Each behavioral timeline is evaluated as a self-contained sequence. The model does not compare an account to its historical baselines. Instead, it evaluates whether the structure of observed activity matches behavioral priors learned during pretraining across large-scale telemetry. No environment-specific accumulation period is required. The system is not learning what this account normally does. It is recognizing a sequence of otherwise valid actions from a structure that is characteristic of adversarial exploration.
There is no profile for "user A." An attacker using a freshly compromised service account with no behavioral history is just as detectable as one using a well-established admin account. The structural characteristics of the network activity carry the signal.

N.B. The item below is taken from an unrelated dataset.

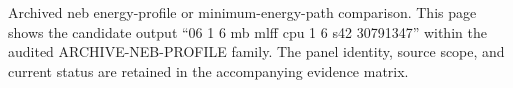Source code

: Archived neb energy-profile or minimum-energy-path comparison. This page shows the candidate output ``06 1 6 mb mlff cpu 1 6 s42 30791347'' within the audited ARCHIVE-NEB-PROFILE family. The panel identity, source scope, and current status are retained in the accompanying evidence matrix.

For a deeper look at how identity blending and protocol abuse enable this class of evasion, the how attackers stay invisible post covers the mechanics in detail. The living off the land post covers legitimate tool abuse, which frequently co-occurs with credential-based lateral movement. The why intent-based detection is the next step in cybersecurity post covers the architectural rationale for moving away from deviation scoring.
The detection surface that remains
The detection surface for credential-based lateral movement does not live in the authentication record. It lives in the network behavioral timeline. When an attacker uses pass-the-hash to access a file server, the domain controller shows a successful login. The SIEM will not fire. The UEBA score will not move if the account has touched that server before.
The behavioral timeline between the attacker's pivot point and the destination carries a structural signature consistent with how lateral movement looks across environments. That signature is present regardless of whether the credential is valid. Lateral movement requires network activity that is structurally distinct from operational traffic. No amount of credential legitimacy changes what that looks like at the flow level.